EXERCISE DESCRIPTION » In the entries below, count every line with the string "tabla". State the count and nothing else.

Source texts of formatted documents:
== == ==
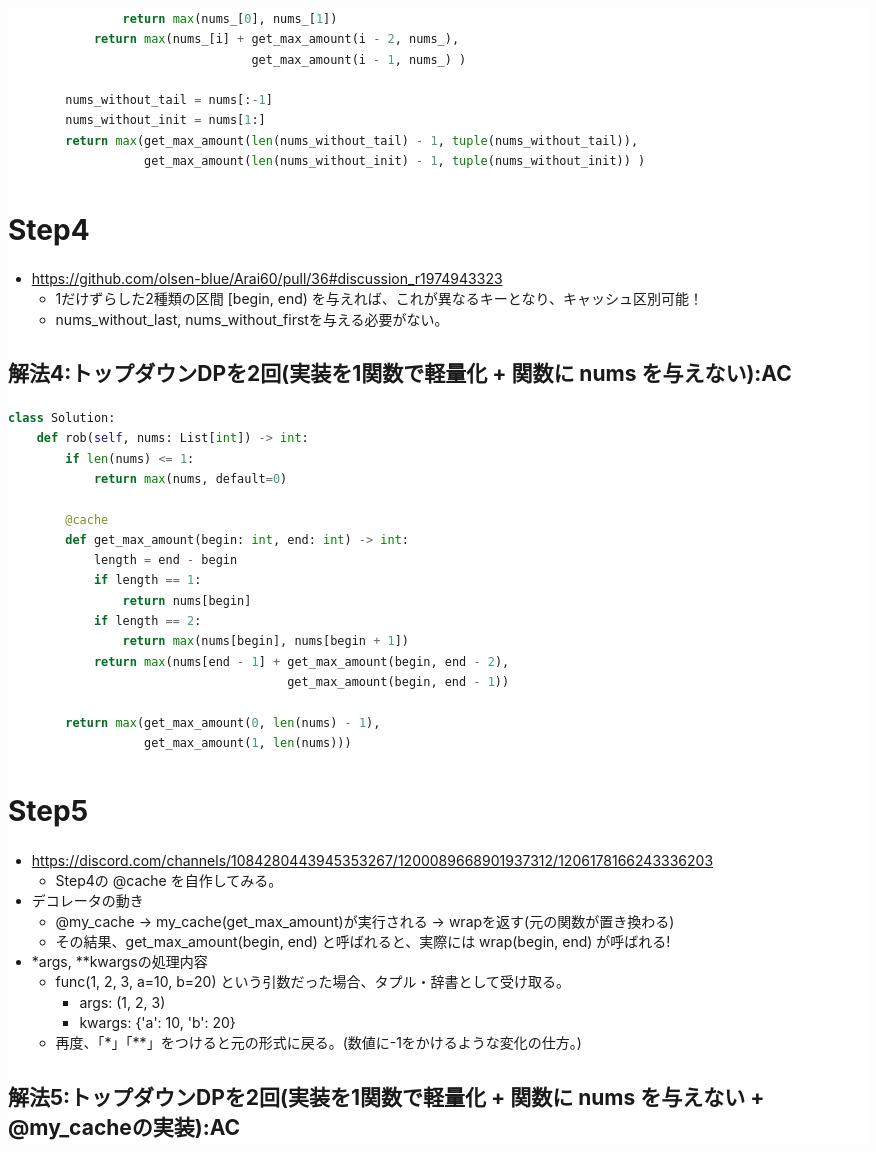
 ```python
                return max(nums_[0], nums_[1])
            return max(nums_[i] + get_max_amount(i - 2, nums_), 
                                  get_max_amount(i - 1, nums_) )
        
        nums_without_tail = nums[:-1]
        nums_without_init = nums[1:]
        return max(get_max_amount(len(nums_without_tail) - 1, tuple(nums_without_tail)), 
                   get_max_amount(len(nums_without_init) - 1, tuple(nums_without_init)) )
```

# Step4
 - https://github.com/olsen-blue/Arai60/pull/36#discussion_r1974943323
   - 1だけずらした2種類の区間 [begin, end) を与えれば、これが異なるキーとなり、キャッシュ区別可能！
   - nums_without_last, nums_without_firstを与える必要がない。
## 解法4:トップダウンDPを2回(実装を1関数で軽量化 + 関数に nums を与えない):AC
```python
class Solution:
    def rob(self, nums: List[int]) -> int:
        if len(nums) <= 1:
            return max(nums, default=0)

        @cache
        def get_max_amount(begin: int, end: int) -> int:
            length = end - begin
            if length == 1:
                return nums[begin]
            if length == 2:
                return max(nums[begin], nums[begin + 1])
            return max(nums[end - 1] + get_max_amount(begin, end - 2),
                                       get_max_amount(begin, end - 1))

        return max(get_max_amount(0, len(nums) - 1),
                   get_max_amount(1, len(nums)))
```

# Step5
 - https://discord.com/channels/1084280443945353267/1200089668901937312/1206178166243336203
   - Step4の @cache を自作してみる。
 - デコレータの動き
    - @my_cache -> my_cache(get_max_amount)が実行される -> wrapを返す(元の関数が置き換わる)
   - その結果、get_max_amount(begin, end) と呼ばれると、実際には wrap(begin, end) が呼ばれる!
 - *args, **kwargsの処理内容
   - func(1, 2, 3, a=10, b=20) という引数だった場合、タプル・辞書として受け取る。
       - args: (1, 2, 3)
       - kwargs: {'a': 10, 'b': 20}
   - 再度、「*」「**」をつけると元の形式に戻る。(数値に-1をかけるような変化の仕方。)
## 解法5:トップダウンDPを2回(実装を1関数で軽量化 + 関数に nums を与えない + @my_cacheの実装):AC
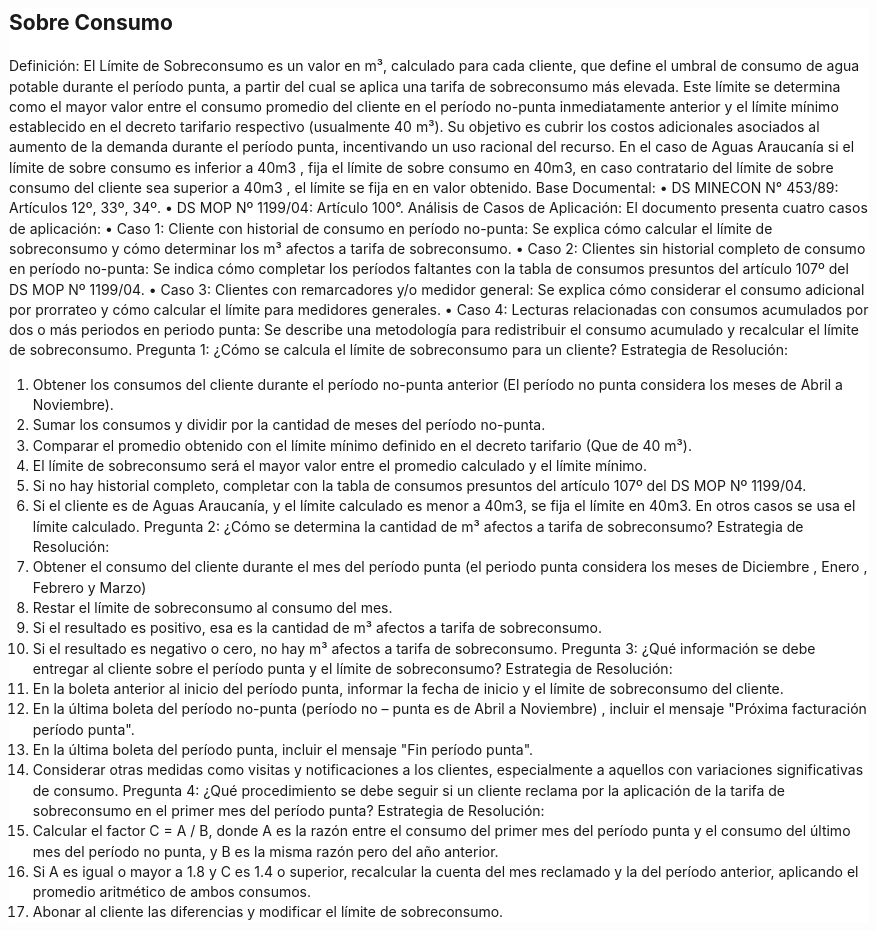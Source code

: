 
## Sobre Consumo
Definición: El Límite de Sobreconsumo es un valor en m³, calculado para cada cliente, que define el umbral de consumo de agua potable durante el período punta, a partir del cual se aplica una tarifa de sobreconsumo más elevada. Este límite se determina como el mayor valor entre el consumo promedio del cliente en el período no-punta inmediatamente anterior y el límite mínimo establecido en el decreto tarifario respectivo (usualmente 40 m³). Su objetivo es cubrir los costos adicionales asociados al aumento de la demanda durante el período punta, incentivando un uso racional del recurso. En el caso de Aguas Araucanía si el límite de sobre consumo es inferior a 40m3 , fija el límite de sobre consumo en 40m3, en caso contratario del límite de sobre consumo del cliente sea superior a 40m3 , el límite se fija en en valor obtenido. 
Base Documental:
•	DS MINECON N° 453/89: Artículos 12º, 33º, 34º.
•	DS MOP Nº 1199/04: Artículo 100°.
Análisis de Casos de Aplicación:
El documento presenta cuatro casos de aplicación:
•	Caso 1: Cliente con historial de consumo en período no-punta: Se explica cómo calcular el límite de sobreconsumo y cómo determinar los m³ afectos a tarifa de sobreconsumo.
•	Caso 2: Clientes sin historial completo de consumo en período no-punta: Se indica cómo completar los períodos faltantes con la tabla de consumos presuntos del artículo 107º del DS MOP Nº 1199/04.
•	Caso 3: Clientes con remarcadores y/o medidor general: Se explica cómo considerar el consumo adicional por prorrateo y cómo calcular el límite para medidores generales.
•	Caso 4: Lecturas relacionadas con consumos acumulados por dos o más periodos en periodo punta: Se describe una metodología para redistribuir el consumo acumulado y recalcular el límite de sobreconsumo.
Pregunta 1: ¿Cómo se calcula el límite de sobreconsumo para un cliente?
Estrategia de Resolución: 
1.	Obtener los consumos del cliente durante el período no-punta anterior (El período no punta considera los meses de Abril a Noviembre).
2.	Sumar los consumos y dividir por la cantidad de meses del período no-punta.
3.	Comparar el promedio obtenido con el límite mínimo definido en el decreto tarifario (Que de 40 m³).
4.	El límite de sobreconsumo será el mayor valor entre el promedio calculado y el límite mínimo.
5.	Si no hay historial completo, completar con la tabla de consumos presuntos del artículo 107º del DS MOP Nº 1199/04.
6.	Si el cliente es de Aguas Araucanía, y el límite calculado es menor a 40m3, se fija el límite en 40m3. En otros casos se usa el límite calculado.
Pregunta 2: ¿Cómo se determina la cantidad de m³ afectos a tarifa de sobreconsumo?
Estrategia de Resolución: 
1.	Obtener el consumo del cliente durante el mes del período punta (el periodo punta considera los meses de Diciembre , Enero , Febrero y Marzo)
2.	Restar el límite de sobreconsumo al consumo del mes.
3.	Si el resultado es positivo, esa es la cantidad de m³ afectos a tarifa de sobreconsumo.
4.	Si el resultado es negativo o cero, no hay m³ afectos a tarifa de sobreconsumo.
Pregunta 3: ¿Qué información se debe entregar al cliente sobre el período punta y el límite de sobreconsumo?
Estrategia de Resolución: 
1.	En la boleta anterior al inicio del período punta, informar la fecha de inicio y el límite de sobreconsumo del cliente.
2.	En la última boleta del período no-punta (período no – punta es de Abril a Noviembre) , incluir el mensaje "Próxima facturación período punta".
3.	En la última boleta del período punta, incluir el mensaje "Fin período punta".
4.	Considerar otras medidas como visitas y notificaciones a los clientes, especialmente a aquellos con variaciones significativas de consumo.
Pregunta 4: ¿Qué procedimiento se debe seguir si un cliente reclama por la aplicación de la tarifa de sobreconsumo en el primer mes del período punta?
Estrategia de Resolución: 
1.	Calcular el factor C = A / B, donde A es la razón entre el consumo del primer mes del período punta y el consumo del último mes del período no punta, y B es la misma razón pero del año anterior.
2.	Si A es igual o mayor a 1.8 y C es 1.4 o superior, recalcular la cuenta del mes reclamado y la del período anterior, aplicando el promedio aritmético de ambos consumos.
3.	Abonar al cliente las diferencias y modificar el límite de sobreconsumo.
== == ==
WRITTEN ANSWER » 2